Sono sparite. Piano piano, ad una ad una, senza fare rumore, ci hanno lasciato orfani dei loro colori, dell’apparente disordine di tanta carta racchiusa in pochi metri quadrati, delle abitudini e delle raccomandazioni accorate per la messa da parte di questo o quel fascicolo di enciclopedia, del numero imperdibile di una rivista, di un annuncio di lavoro che forse poteva cambiare la vita.
Le edicole non ci sono più, nella nostra come in ogni altra città, trasformate in negozietti di fiori, magari di libri usati, con ancora le pubblicità dei giornali locali che occhieggiano dalle pareti, non sono più l’appuntamento del mattino assieme al caffè caldo e al treno acchiappato al volo, con il quotidiano sotto il braccio.
E poi le chiacchiere con l’edicolante, sulla politica, sul tempo, sui costumi, i pettegolezzi che solo lì avevano il sapore della cronaca, con la vita che passava veloce tra un settimanale e un mensile, le figurine dei calciatori e la copia fresca di stampa del giornale dei cavalli che arrivava con le Nord nel tardo pomeriggio, prima della riunione serale delle Bettole.
Perché parlare di questo a Natale? Perché l’edicola era uno dei simboli della socialità, del condividere opinioni, del litigare per un articolo di fondo, del darsi appuntamento lì davanti, dello sbirciare quale rivista acquistasse il vicino di casa un po’ strano, dello spasimare nell’attesa di vedere pubblicato l’articolo scritto di getto il giorno prima. Un confessionale laico, una piccola piazza di carta che nascondeva sacrifici e levatacce, inverni gelidi ed estati torride, ma gli edicolanti, chissà perché, erano quasi sempre di buonumore e sorridenti, con una memoria ferrea allenata dalle tante richieste di “metter da parte” questo o quello.
La socialità, appunto, contenuta nel messaggio che il Natale cristiano porta da sempre, e oggi sta per sfuggirci di mano, sostituita dal singolo individuo, solo e combattente contro sé stesso e il mondo, imprigionato nei social dove scatena le sue frustrazioni di solitario infelice, che teme il confronto diretto, il contatto umano, le mani sporche, a volte anche solo uno sguardo o un abbraccio.

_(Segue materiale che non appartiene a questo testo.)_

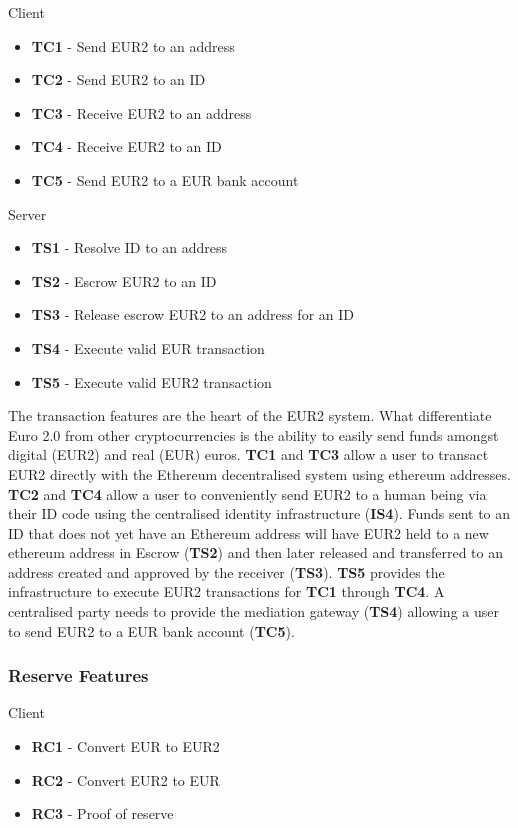 \documentclass[12pt]{article} %
\begin{document}
{{Client
\begin{itemize}
	\item \textbf{TC1} - Send EUR2 to an address
	\item \textbf{TC2} - Send EUR2 to an ID
	\item \textbf{TC3} - Receive EUR2 to an address
	\item \textbf{TC4} - Receive EUR2 to an ID
	\item \textbf{TC5} - Send EUR2 to a EUR bank account
\end{itemize}

Server
\begin{itemize}
	\item \textbf{TS1} - Resolve ID to an address
	\item \textbf{TS2} - Escrow EUR2 to an ID
	\item \textbf{TS3} - Release escrow EUR2 to an address for an ID
	\item \textbf{TS4} - Execute valid EUR transaction
	\item \textbf{TS5} - Execute valid EUR2 transaction
\end{itemize}

The transaction features are the heart of the EUR2 system. What differentiate Euro 2.0 from other cryptocurrencies is the ability to easily send funds amongst digital (EUR2) and real (EUR) euros. \textbf{TC1} and \textbf{TC3} allow a user to transact EUR2 directly with the Ethereum decentralised system using ethereum addresses. \textbf{TC2} and \textbf{TC4} allow a user to conveniently send EUR2 to a human being via their ID code using the centralised identity infrastructure (\textbf{IS4}). Funds sent to an ID that does not yet have an Ethereum address will have EUR2 held to a new ethereum address in Escrow (\textbf{TS2}) and then later released and transferred to an address created and approved by the receiver (\textbf{TS3}). \textbf{TS5} provides the infrastructure to execute EUR2 transactions for \textbf{TC1} through \textbf{TC4}. A centralised party needs to provide the mediation gateway (\textbf{TS4}) allowing a user to send EUR2 to a EUR bank account (\textbf{TC5}).

\subsubsection{Reserve Features} \label{sssec:3.3:reserve}

Client
\begin{itemize}
	\item \textbf{RC1} - Convert EUR to EUR2
	\item \textbf{RC2} - Convert EUR2 to EUR
	\item \textbf{RC3} - Proof of reserve
\end{itemize}

}}
\end{document}
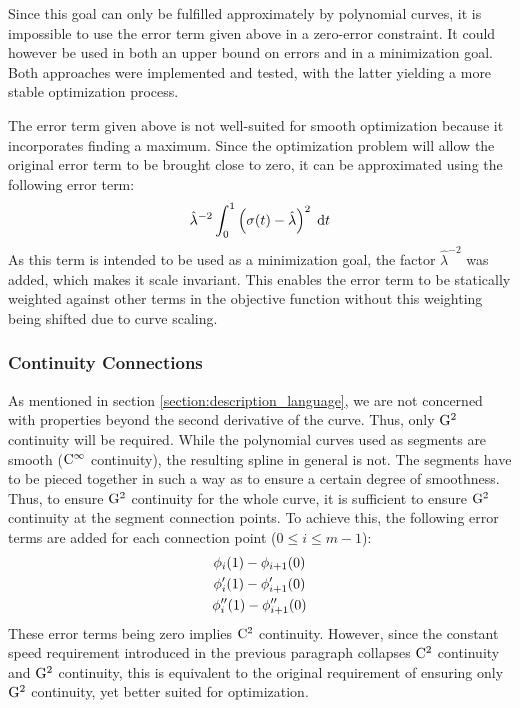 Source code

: \documentclass[a4paper]{article}
\begin{document}
				Since this goal can only be fulfilled approximately by polynomial curves, it is impossible to use the error term given above in a zero-error constraint. It could however be used in both an upper bound on errors and in a minimization goal. Both approaches were implemented and tested, with the latter yielding a more stable optimization process.

				The error term given above is not well-suited for smooth optimization because it incorporates finding a maximum. Since the optimization problem will allow the original error term to be brought close to zero, it can be approximated using the following error term:
				\begin{equation*}
					\hat{\lambda}^{-2}\int_{0}^{1} \left( \sigma\!\left( t \right) - \hat{\lambda} \right)^2 \; \mathrm{d}t
				\end{equation*}
				As this term is intended to be used as a minimization goal, the factor \(\hat{\lambda}^{-2}\) was added, which makes it scale invariant. This enables the error term to be statically weighted against other terms in the objective function without this weighting being shifted due to curve scaling.

			\subsubsection{Continuity Connections}
			\label{section:continuity_connections}

				As mentioned in section \ref{section:description_language}, we are not concerned with properties beyond the second derivative of the curve. Thus, only \(\mathrm{G}^{2}\) continuity will be required. While the polynomial curves used as segments are smooth (\(\mathrm{C}^{\infty}\) continuity), the resulting spline in general is not. The segments have to be pieced together in such a way as to ensure a certain degree of smoothness. Thus, to ensure \(\mathrm{G}^{2}\) continuity for the whole curve, it is sufficient to ensure \(\mathrm{G}^{2}\) continuity at the segment connection points. To achieve this, the following error terms are added for each connection point (\(0 \leq i \leq m - 1\)):
				\begin{equation*}
					\begin{gathered}
						\phi_i\!\left( 1 \right) - \phi_{i + 1}\!\left( 0 \right)\\
						\phi'_i\!\left( 1 \right) - \phi'_{i + 1}\!\left( 0 \right)\\
						\phi''_i\!\left( 1 \right) - \phi''_{i + 1}\!\left( 0 \right)
					\end{gathered}
				\end{equation*}
				These error terms being zero implies \(\mathrm{C}^{2}\) continuity. However, since the constant speed requirement introduced in the previous paragraph collapses \(\mathrm{C}^{2}\) continuity and \(\mathrm{G}^{2}\) continuity, this is equivalent to the original requirement of ensuring only \(\mathrm{G}^{2}\) continuity, yet better suited for optimization. 
\end{document}
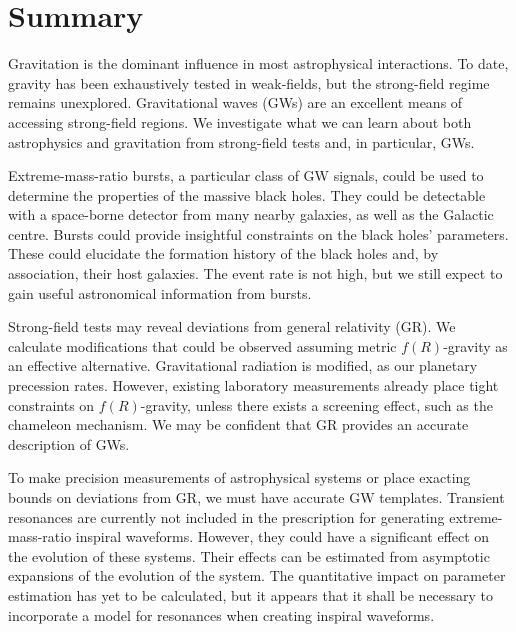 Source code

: \chapter{Summary}
\label{summary}

Gravitation is the dominant influence in most astrophysical interactions. To date, gravity has been exhaustively tested in weak-fields, but the strong-field regime remains unexplored. Gravitational waves (GWs) are an excellent means of accessing strong-field regions. We investigate what we can learn about both astrophysics and gravitation from strong-field tests and, in particular, GWs.

Extreme-mass-ratio bursts, a particular class of GW signals, could be used to determine the properties of the massive black holes. They could be detectable with a space-borne detector from many nearby galaxies, as well as the Galactic centre. Bursts could provide insightful constraints on the black holes' parameters. These could elucidate the formation history of the black holes and, by association, their host galaxies. The event rate is not high, but we still expect to gain useful astronomical information from bursts.

Strong-field tests may reveal deviations from general relativity (GR). We calculate modifications that could be observed assuming metric $f(R)$-gravity as an effective alternative. Gravitational radiation is modified, as our planetary precession rates. However, existing laboratory measurements already place tight constraints on $f(R)$-gravity, unless there exists a screening effect, such as the chameleon mechanism. We may be confident that GR provides an accurate description of GWs.

To make precision measurements of astrophysical systems or place exacting bounds on deviations from GR, we must have accurate GW templates. Transient resonances are currently not included in the prescription for generating extreme-mass-ratio inspiral waveforms. However, they could have a significant effect on the evolution of these systems. Their effects can be estimated from asymptotic expansions of the evolution of the system. The quantitative impact on parameter estimation has yet to be calculated, but it appears that it shall be necessary to incorporate a model for resonances when creating inspiral waveforms.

La poesia del Natale si sa, si è persa da tempo, a ottobre i social ci devastano già con migliaia di proposte di acquisti per le feste, aumenta la frenesia per l’inutile, il regalo fatto per forza, tutto luccica e si illumina come un sepolcro imbiancato ma alla fine rimaniamo soli con noi stessi, con centinaia di amici virtuali ma nessuno vero, e la frustrazione aumenta trasformandosi in rabbia.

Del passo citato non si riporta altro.